Les passages les plus complexes du film montrent l’attachement de Simon à sa sœur, si indéfectible qu’il entraîne aussi bien toutes ses hardiesses et imprudences de petit chevalier servant que des accès de jalousie, de rancœur. Quelques larmes, quelques sourires ponctuent disputes et réconciliations. Quelle fière pudeur, mais aussi quelle secrète reconnaissance éperdue dans le « merci » qu’il prononce, quand, pour une fois, c’est elle qui lui fait un cadeau : une petite chaîne d’argent qu’elle attache à son cou ! Quelle tension immobile quand, d’une haute fenêtre, il la voit rejoindre un jeune homme sur la route !

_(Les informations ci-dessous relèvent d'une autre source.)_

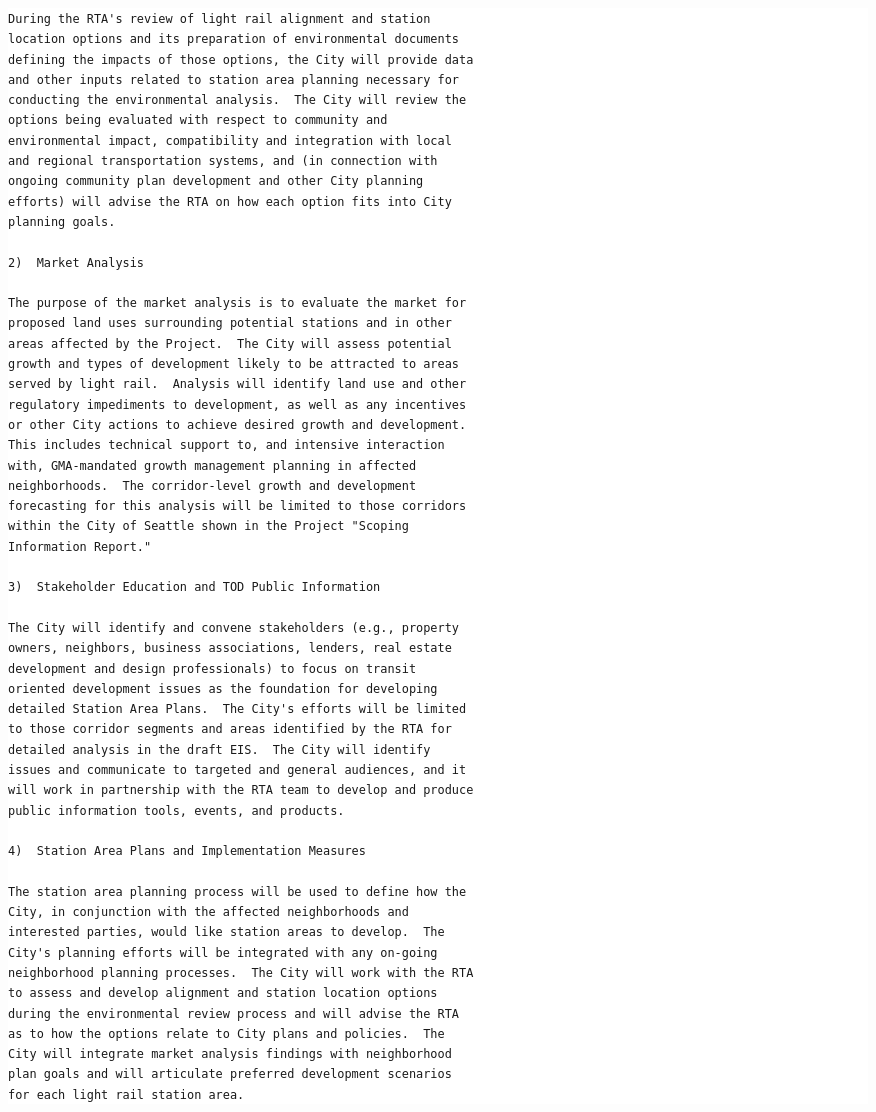     During the RTA's review of light rail alignment and station  
    location options and its preparation of environmental documents  
    defining the impacts of those options, the City will provide data  
    and other inputs related to station area planning necessary for  
    conducting the environmental analysis.  The City will review the  
    options being evaluated with respect to community and  
    environmental impact, compatibility and integration with local  
    and regional transportation systems, and (in connection with  
    ongoing community plan development and other City planning  
    efforts) will advise the RTA on how each option fits into City  
    planning goals.  
  
    2)  Market Analysis  
  
    The purpose of the market analysis is to evaluate the market for  
    proposed land uses surrounding potential stations and in other  
    areas affected by the Project.  The City will assess potential  
    growth and types of development likely to be attracted to areas  
    served by light rail.  Analysis will identify land use and other  
    regulatory impediments to development, as well as any incentives  
    or other City actions to achieve desired growth and development.  
    This includes technical support to, and intensive interaction  
    with, GMA-mandated growth management planning in affected  
    neighborhoods.  The corridor-level growth and development  
    forecasting for this analysis will be limited to those corridors  
    within the City of Seattle shown in the Project "Scoping  
    Information Report."  
  
    3)  Stakeholder Education and TOD Public Information  
  
    The City will identify and convene stakeholders (e.g., property  
    owners, neighbors, business associations, lenders, real estate  
    development and design professionals) to focus on transit  
    oriented development issues as the foundation for developing  
    detailed Station Area Plans.  The City's efforts will be limited  
    to those corridor segments and areas identified by the RTA for  
    detailed analysis in the draft EIS.  The City will identify  
    issues and communicate to targeted and general audiences, and it  
    will work in partnership with the RTA team to develop and produce  
    public information tools, events, and products.  
  
    4)  Station Area Plans and Implementation Measures  
  
    The station area planning process will be used to define how the  
    City, in conjunction with the affected neighborhoods and  
    interested parties, would like station areas to develop.  The  
    City's planning efforts will be integrated with any on-going  
    neighborhood planning processes.  The City will work with the RTA  
    to assess and develop alignment and station location options  
    during the environmental review process and will advise the RTA  
    as to how the options relate to City plans and policies.  The  
    City will integrate market analysis findings with neighborhood  
    plan goals and will articulate preferred development scenarios  
    for each light rail station area.  
  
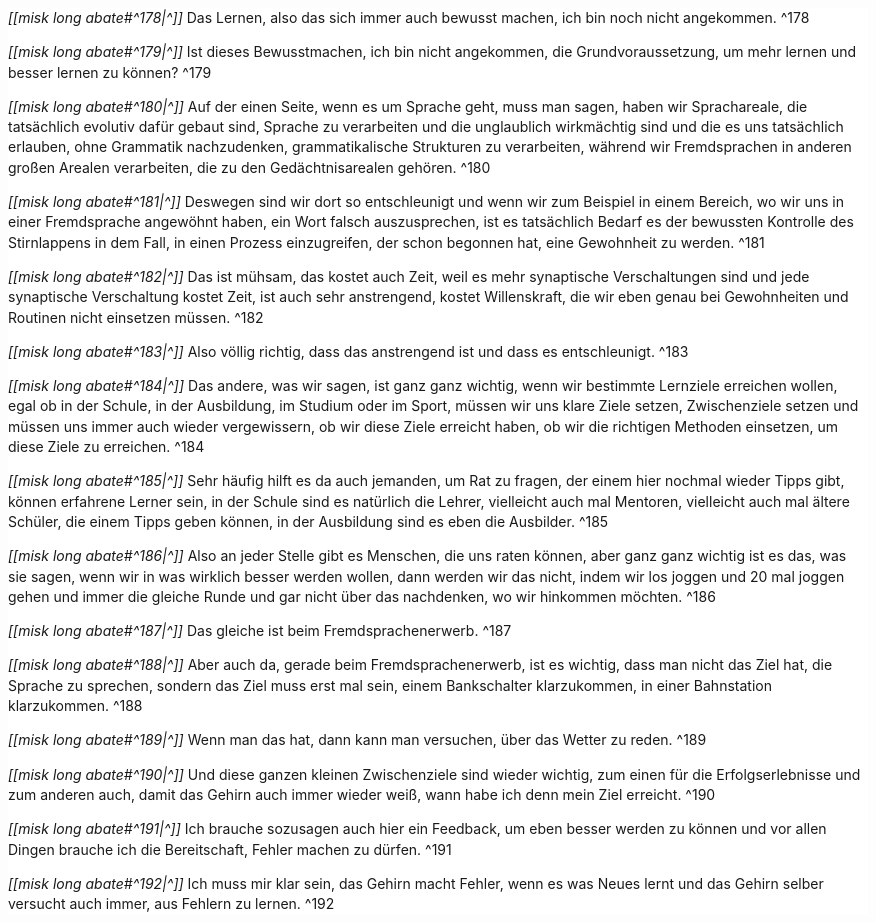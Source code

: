 *[[misk long abate#^178|^]]* Das Lernen, also das sich immer auch bewusst machen, ich bin noch nicht angekommen. ^178

*[[misk long abate#^179|^]]* Ist dieses Bewusstmachen, ich bin nicht angekommen, die Grundvoraussetzung, um mehr lernen und besser lernen zu können? ^179

*[[misk long abate#^180|^]]* Auf der einen Seite, wenn es um Sprache geht, muss man sagen, haben wir Sprachareale, die tatsächlich evolutiv dafür gebaut sind, Sprache zu verarbeiten und die unglaublich wirkmächtig sind und die es uns tatsächlich erlauben, ohne Grammatik nachzudenken, grammatikalische Strukturen zu verarbeiten, während wir Fremdsprachen in anderen großen Arealen verarbeiten, die zu den Gedächtnisarealen gehören. ^180

*[[misk long abate#^181|^]]* Deswegen sind wir dort so entschleunigt und wenn wir zum Beispiel in einem Bereich, wo wir uns in einer Fremdsprache angewöhnt haben, ein Wort falsch auszusprechen, ist es tatsächlich Bedarf es der bewussten Kontrolle des Stirnlappens in dem Fall, in einen Prozess einzugreifen, der schon begonnen hat, eine Gewohnheit zu werden. ^181

*[[misk long abate#^182|^]]* Das ist mühsam, das kostet auch Zeit, weil es mehr synaptische Verschaltungen sind und jede synaptische Verschaltung kostet Zeit, ist auch sehr anstrengend, kostet Willenskraft, die wir eben genau bei Gewohnheiten und Routinen nicht einsetzen müssen. ^182

*[[misk long abate#^183|^]]* Also völlig richtig, dass das anstrengend ist und dass es entschleunigt. ^183

*[[misk long abate#^184|^]]* Das andere, was wir sagen, ist ganz ganz wichtig, wenn wir bestimmte Lernziele erreichen wollen, egal ob in der Schule, in der Ausbildung, im Studium oder im Sport, müssen wir uns klare Ziele setzen, Zwischenziele setzen und müssen uns immer auch wieder vergewissern, ob wir diese Ziele erreicht haben, ob wir die richtigen Methoden einsetzen, um diese Ziele zu erreichen. ^184

*[[misk long abate#^185|^]]* Sehr häufig hilft es da auch jemanden, um Rat zu fragen, der einem hier nochmal wieder Tipps gibt, können erfahrene Lerner sein, in der Schule sind es natürlich die Lehrer, vielleicht auch mal Mentoren, vielleicht auch mal ältere Schüler, die einem Tipps geben können, in der Ausbildung sind es eben die Ausbilder. ^185

*[[misk long abate#^186|^]]* Also an jeder Stelle gibt es Menschen, die uns raten können, aber ganz ganz wichtig ist es das, was sie sagen, wenn wir in was wirklich besser werden wollen, dann werden wir das nicht, indem wir los joggen und 20 mal joggen gehen und immer die gleiche Runde und gar nicht über das nachdenken, wo wir hinkommen möchten. ^186

*[[misk long abate#^187|^]]* Das gleiche ist beim Fremdsprachenerwerb. ^187

*[[misk long abate#^188|^]]* Aber auch da, gerade beim Fremdsprachenerwerb, ist es wichtig, dass man nicht das Ziel hat, die Sprache zu sprechen, sondern das Ziel muss erst mal sein, einem Bankschalter klarzukommen, in einer Bahnstation klarzukommen. ^188

*[[misk long abate#^189|^]]* Wenn man das hat, dann kann man versuchen, über das Wetter zu reden. ^189

*[[misk long abate#^190|^]]* Und diese ganzen kleinen Zwischenziele sind wieder wichtig, zum einen für die Erfolgserlebnisse und zum anderen auch, damit das Gehirn auch immer wieder weiß, wann habe ich denn mein Ziel erreicht. ^190

*[[misk long abate#^191|^]]* Ich brauche sozusagen auch hier ein Feedback, um eben besser werden zu können und vor allen Dingen brauche ich die Bereitschaft, Fehler machen zu dürfen. ^191

*[[misk long abate#^192|^]]* Ich muss mir klar sein, das Gehirn macht Fehler, wenn es was Neues lernt und das Gehirn selber versucht auch immer, aus Fehlern zu lernen. ^192
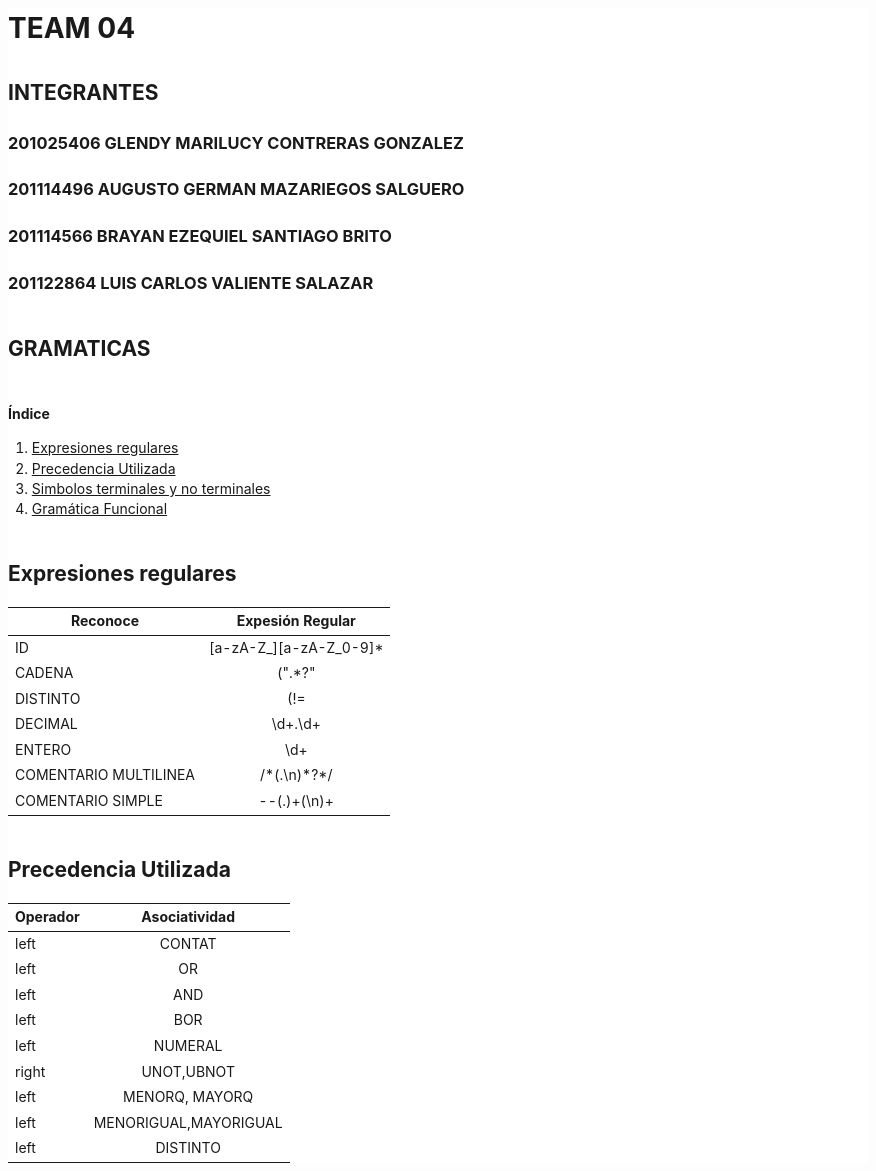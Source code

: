 # TEAM 04
## INTEGRANTES
### 201025406 GLENDY MARILUCY CONTRERAS GONZALEZ
### 201114496 AUGUSTO GERMAN MAZARIEGOS SALGUERO
### 201114566	BRAYAN EZEQUIEL SANTIAGO BRITO		
### 201122864	LUIS CARLOS VALIENTE SALAZAR	

#

## GRAMATICAS
#
**Índice**   

1. [Expresiones regulares](#id1)
2. [Precedencia Utilizada](#id2)
3. [Simbolos terminales y no terminales](#id3)
4. [Gramática Funcional](#id4)

#

## Expresiones regulares<a name="id1"></a>

| Reconoce              | Expesión Regular       |
|-----------------------|:----------------------:|
| ID                    | [a-zA-Z_][a-zA-Z_0-9]* |
| CADENA                | (\".*?\"|\'.*?\')      |
| DISTINTO              | (!=|<>)                |
| DECIMAL               | \d+\.\d+               |
| ENTERO                | \d+                    |
| COMENTARIO MULTILINEA | /\*(.\n)*?\*/          |
| COMENTARIO SIMPLE     | --(.)+(\n)+            |

#

## Precedencia Utilizada<a name="id2"></a>

| Operador  | Asociatividad  |
|-----------|:--------------:|
| left      | CONTAT         |
| left      | OR             |
| left      | AND            |
| left      | BOR            |
| left      | NUMERAL        |
| right     | UNOT,UBNOT     |
| left      | MENORQ, MAYORQ        |
| left      | MENORIGUAL,MAYORIGUAL |  
| left      | DISTINTO              |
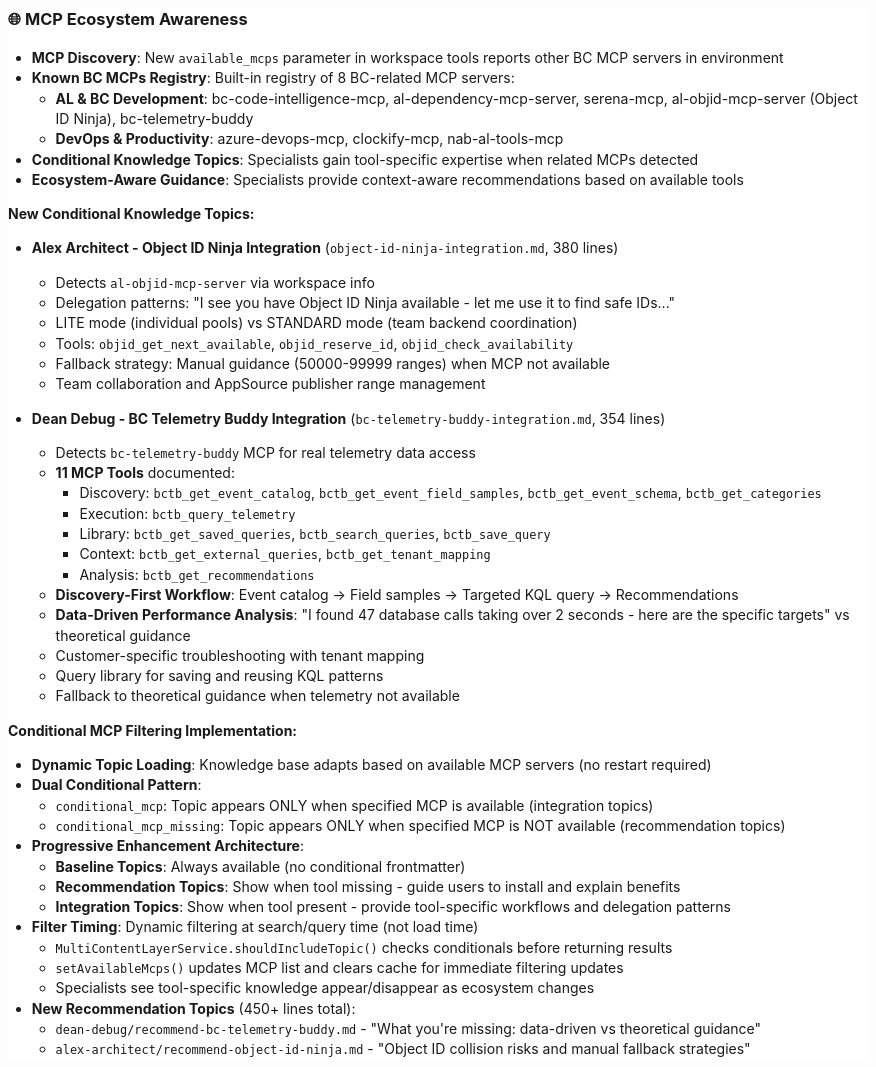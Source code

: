 ### 🌐 MCP Ecosystem Awareness
- **MCP Discovery**: New `available_mcps` parameter in workspace tools reports other BC MCP servers in environment
- **Known BC MCPs Registry**: Built-in registry of 8 BC-related MCP servers:
  - **AL & BC Development**: bc-code-intelligence-mcp, al-dependency-mcp-server, serena-mcp, al-objid-mcp-server (Object ID Ninja), bc-telemetry-buddy
  - **DevOps & Productivity**: azure-devops-mcp, clockify-mcp, nab-al-tools-mcp
- **Conditional Knowledge Topics**: Specialists gain tool-specific expertise when related MCPs detected
- **Ecosystem-Aware Guidance**: Specialists provide context-aware recommendations based on available tools

**New Conditional Knowledge Topics:**
- **Alex Architect - Object ID Ninja Integration** (`object-id-ninja-integration.md`, 380 lines)
  - Detects `al-objid-mcp-server` via workspace info
  - Delegation patterns: "I see you have Object ID Ninja available - let me use it to find safe IDs..."
  - LITE mode (individual pools) vs STANDARD mode (team backend coordination)
  - Tools: `objid_get_next_available`, `objid_reserve_id`, `objid_check_availability`
  - Fallback strategy: Manual guidance (50000-99999 ranges) when MCP not available
  - Team collaboration and AppSource publisher range management
  
- **Dean Debug - BC Telemetry Buddy Integration** (`bc-telemetry-buddy-integration.md`, 354 lines)
  - Detects `bc-telemetry-buddy` MCP for real telemetry data access
  - **11 MCP Tools** documented:
    - Discovery: `bctb_get_event_catalog`, `bctb_get_event_field_samples`, `bctb_get_event_schema`, `bctb_get_categories`
    - Execution: `bctb_query_telemetry`
    - Library: `bctb_get_saved_queries`, `bctb_search_queries`, `bctb_save_query`
    - Context: `bctb_get_external_queries`, `bctb_get_tenant_mapping`
    - Analysis: `bctb_get_recommendations`
  - **Discovery-First Workflow**: Event catalog → Field samples → Targeted KQL query → Recommendations
  - **Data-Driven Performance Analysis**: "I found 47 database calls taking over 2 seconds - here are the specific targets" vs theoretical guidance
  - Customer-specific troubleshooting with tenant mapping
  - Query library for saving and reusing KQL patterns
  - Fallback to theoretical guidance when telemetry not available

**Conditional MCP Filtering Implementation:**
- **Dynamic Topic Loading**: Knowledge base adapts based on available MCP servers (no restart required)
- **Dual Conditional Pattern**:
  - `conditional_mcp`: Topic appears ONLY when specified MCP is available (integration topics)
  - `conditional_mcp_missing`: Topic appears ONLY when specified MCP is NOT available (recommendation topics)
- **Progressive Enhancement Architecture**:
  - **Baseline Topics**: Always available (no conditional frontmatter)
  - **Recommendation Topics**: Show when tool missing - guide users to install and explain benefits
  - **Integration Topics**: Show when tool present - provide tool-specific workflows and delegation patterns
- **Filter Timing**: Dynamic filtering at search/query time (not load time)
  - `MultiContentLayerService.shouldIncludeTopic()` checks conditionals before returning results
  - `setAvailableMcps()` updates MCP list and clears cache for immediate filtering updates
  - Specialists see tool-specific knowledge appear/disappear as ecosystem changes
- **New Recommendation Topics** (450+ lines total):
  - `dean-debug/recommend-bc-telemetry-buddy.md` - "What you're missing: data-driven vs theoretical guidance"
  - `alex-architect/recommend-object-id-ninja.md` - "Object ID collision risks and manual fallback strategies"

Le jeune Kacey Mottet Klein était un des enfants dans Home. La cinéaste l’avait acclimaté, patiemment, et fermement, à tout ce qu’implique un tournage. Elle avait été ensuite étonnée par sa disponibilité, ses trouvailles, par exemple en le voyant ressembler par moments dans son jeu à Isabelle Huppert, sa mère dans le film. Ursula Meier tenait à travailler de nouveau avec lui. Interprète de Simon, il convainc autant dans les moments d’expectative que dans ceux d’extrême activité, autant dans les moments où affleure sa tendresse que dans ceux où il se noue sur lui-même. Léa Seydoux est pour lui une partenaire d’élection, mais c’est lui qu’on suit d’un bout à l’autre du film, comme c’était elle qu’on accompagnait d’un bout à l’autre du film tout récent de Benoît Jacquot, les Adieux à la reine. D’un film à l’autre, elle quitte la cour de Versailles pour un monde d’en bas moderne et instable, précaire, où elle nous semble tout autre, même physiquement, beaucoup moins naïve, moins fragile en apparence, mais peut-être encore plus exposée aux blessures. Elle quitte aussi le rôle de protagoniste pour celui de deutéragoniste, mais non de repoussoir, dans le « couple » insolite qu’elle forme avec Simon. Elle ne le dirige pas, mais c’est, en profondeur, toujours en fonction d’elle qu’il agit et réagit. Plus incertaine et portée aux foucades, elle se comporte parfois plus en enfant que lui. Elle s’extériorise plus que lui, tout en demeurant plus inconnaissable.

Dans l’Enfant d’en haut, la direction d’acteurs nous permet de trouver en ceux-ci des personnes plutôt que des personnages.